= Data shown =
------------------------------------------------------------------------

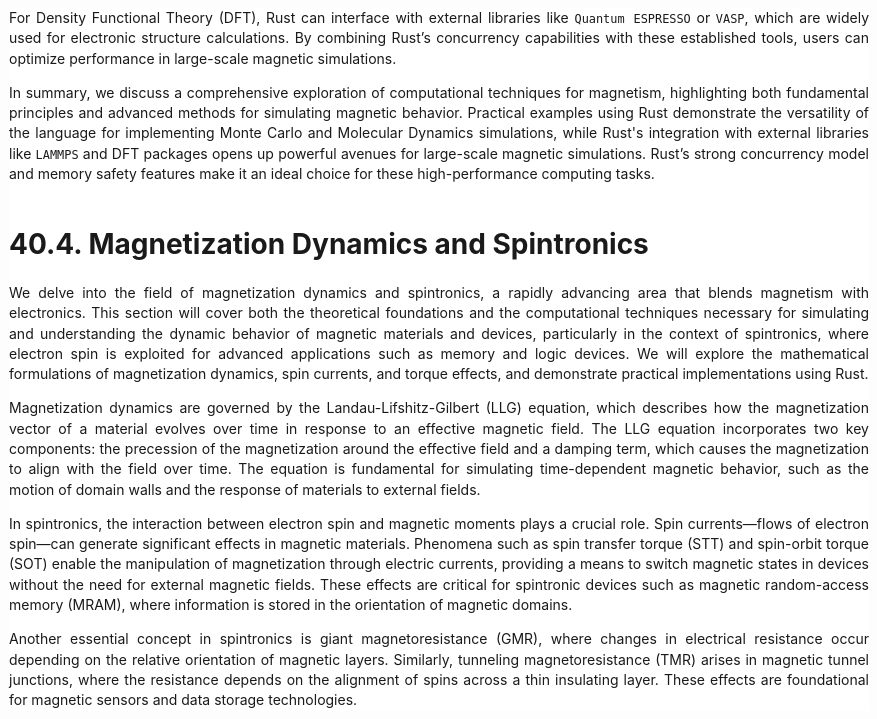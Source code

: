<p style="text-align: justify;">
For Density Functional Theory (DFT), Rust can interface with external libraries like <code>Quantum ESPRESSO</code> or <code>VASP</code>, which are widely used for electronic structure calculations. By combining Rust’s concurrency capabilities with these established tools, users can optimize performance in large-scale magnetic simulations.
</p>

<p style="text-align: justify;">
In summary, we discuss a comprehensive exploration of computational techniques for magnetism, highlighting both fundamental principles and advanced methods for simulating magnetic behavior. Practical examples using Rust demonstrate the versatility of the language for implementing Monte Carlo and Molecular Dynamics simulations, while Rust's integration with external libraries like <code>LAMMPS</code> and DFT packages opens up powerful avenues for large-scale magnetic simulations. Rust’s strong concurrency model and memory safety features make it an ideal choice for these high-performance computing tasks.
</p>

# 40.4. Magnetization Dynamics and Spintronics
<p style="text-align: justify;">
We delve into the field of magnetization dynamics and spintronics, a rapidly advancing area that blends magnetism with electronics. This section will cover both the theoretical foundations and the computational techniques necessary for simulating and understanding the dynamic behavior of magnetic materials and devices, particularly in the context of spintronics, where electron spin is exploited for advanced applications such as memory and logic devices. We will explore the mathematical formulations of magnetization dynamics, spin currents, and torque effects, and demonstrate practical implementations using Rust.
</p>

<p style="text-align: justify;">
Magnetization dynamics are governed by the Landau-Lifshitz-Gilbert (LLG) equation, which describes how the magnetization vector of a material evolves over time in response to an effective magnetic field. The LLG equation incorporates two key components: the precession of the magnetization around the effective field and a damping term, which causes the magnetization to align with the field over time. The equation is fundamental for simulating time-dependent magnetic behavior, such as the motion of domain walls and the response of materials to external fields.
</p>

<p style="text-align: justify;">
In spintronics, the interaction between electron spin and magnetic moments plays a crucial role. Spin currents—flows of electron spin—can generate significant effects in magnetic materials. Phenomena such as spin transfer torque (STT) and spin-orbit torque (SOT) enable the manipulation of magnetization through electric currents, providing a means to switch magnetic states in devices without the need for external magnetic fields. These effects are critical for spintronic devices such as magnetic random-access memory (MRAM), where information is stored in the orientation of magnetic domains.
</p>

<p style="text-align: justify;">
Another essential concept in spintronics is giant magnetoresistance (GMR), where changes in electrical resistance occur depending on the relative orientation of magnetic layers. Similarly, tunneling magnetoresistance (TMR) arises in magnetic tunnel junctions, where the resistance depends on the alignment of spins across a thin insulating layer. These effects are foundational for magnetic sensors and data storage technologies.
</p>

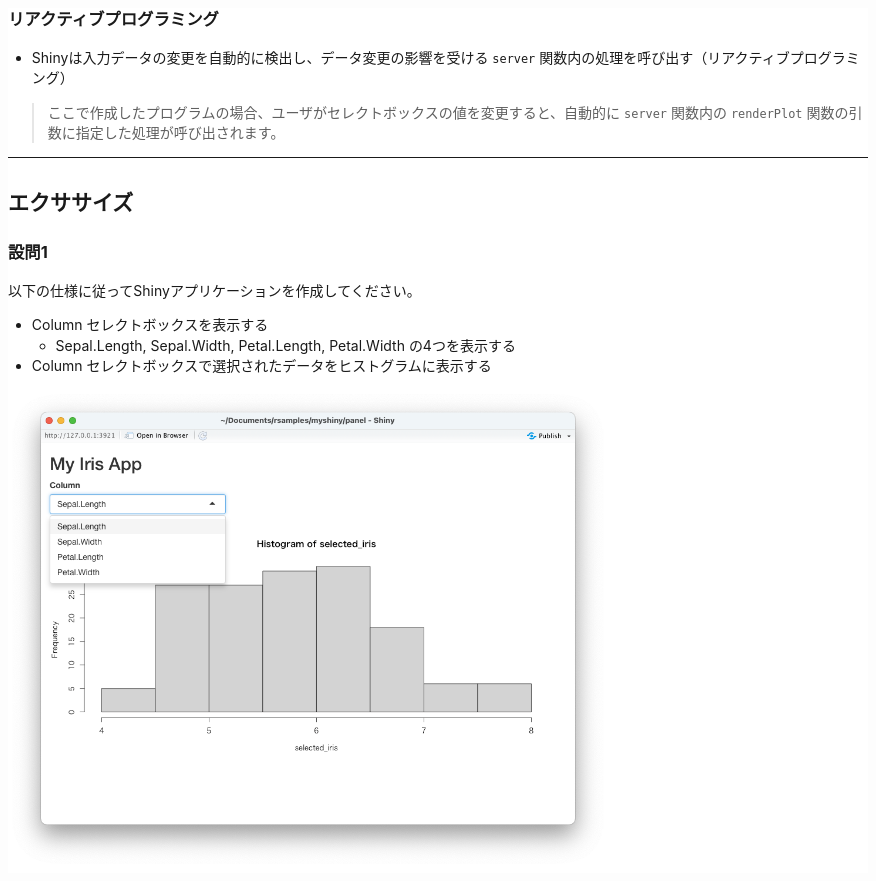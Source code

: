 ### リアクティブプログラミング

* Shinyは入力データの変更を自動的に検出し、データ変更の影響を受ける `server` 関数内の処理を呼び出す（リアクティブプログラミング）

> ここで作成したプログラムの場合、ユーザがセレクトボックスの値を変更すると、自動的に `server` 関数内の `renderPlot` 関数の引数に指定した処理が呼び出されます。

---

## エクササイズ

### 設問1

以下の仕様に従ってShinyアプリケーションを作成してください。

* Column セレクトボックスを表示する
  * Sepal.Length, Sepal.Width, Petal.Length, Petal.Width の4つを表示する
* Column セレクトボックスで選択されたデータをヒストグラムに表示する

<img src="img/shiny/008.png" width="600px">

------------------------------------------------------------------------

= What the task asks =
Pictures stay out; everything else in the listing above gets restated word for word.

= Response box =
Source code

:<p style="text-align: justify;">
For Density Functional Theory (DFT), Rust can interface with external libraries like <code>Quantum ESPRESSO</code> or <code>VASP</code>, which are widely used for electronic structure calculations. By combining Rust’s concurrency capabilities with these established tools, users can optimize performance in large-scale magnetic simulations.
</p>

<p style="text-align: justify;">
In summary, we discuss a comprehensive exploration of computational techniques for magnetism, highlighting both fundamental principles and advanced methods for simulating magnetic behavior. Practical examples using Rust demonstrate the versatility of the language for implementing Monte Carlo and Molecular Dynamics simulations, while Rust's integration with external libraries like <code>LAMMPS</code> and DFT packages opens up powerful avenues for large-scale magnetic simulations. Rust’s strong concurrency model and memory safety features make it an ideal choice for these high-performance computing tasks.
</p>

# 40.4. Magnetization Dynamics and Spintronics
<p style="text-align: justify;">
We delve into the field of magnetization dynamics and spintronics, a rapidly advancing area that blends magnetism with electronics. This section will cover both the theoretical foundations and the computational techniques necessary for simulating and understanding the dynamic behavior of magnetic materials and devices, particularly in the context of spintronics, where electron spin is exploited for advanced applications such as memory and logic devices. We will explore the mathematical formulations of magnetization dynamics, spin currents, and torque effects, and demonstrate practical implementations using Rust.
</p>

<p style="text-align: justify;">
Magnetization dynamics are governed by the Landau-Lifshitz-Gilbert (LLG) equation, which describes how the magnetization vector of a material evolves over time in response to an effective magnetic field. The LLG equation incorporates two key components: the precession of the magnetization around the effective field and a damping term, which causes the magnetization to align with the field over time. The equation is fundamental for simulating time-dependent magnetic behavior, such as the motion of domain walls and the response of materials to external fields.
</p>

<p style="text-align: justify;">
In spintronics, the interaction between electron spin and magnetic moments plays a crucial role. Spin currents—flows of electron spin—can generate significant effects in magnetic materials. Phenomena such as spin transfer torque (STT) and spin-orbit torque (SOT) enable the manipulation of magnetization through electric currents, providing a means to switch magnetic states in devices without the need for external magnetic fields. These effects are critical for spintronic devices such as magnetic random-access memory (MRAM), where information is stored in the orientation of magnetic domains.
</p>

<p style="text-align: justify;">
Another essential concept in spintronics is giant magnetoresistance (GMR), where changes in electrical resistance occur depending on the relative orientation of magnetic layers. Similarly, tunneling magnetoresistance (TMR) arises in magnetic tunnel junctions, where the resistance depends on the alignment of spins across a thin insulating layer. These effects are foundational for magnetic sensors and data storage technologies.
</p>

Source code

: ### リアクティブプログラミング

* Shinyは入力データの変更を自動的に検出し、データ変更の影響を受ける `server` 関数内の処理を呼び出す（リアクティブプログラミング）

> ここで作成したプログラムの場合、ユーザがセレクトボックスの値を変更すると、自動的に `server` 関数内の `renderPlot` 関数の引数に指定した処理が呼び出されます。

---

## エクササイズ

### 設問1

以下の仕様に従ってShinyアプリケーションを作成してください。

* Column セレクトボックスを表示する
  * Sepal.Length, Sepal.Width, Petal.Length, Petal.Width の4つを表示する
* Column セレクトボックスで選択されたデータをヒストグラムに表示する

<img src="img/shiny/008.png" width="600px">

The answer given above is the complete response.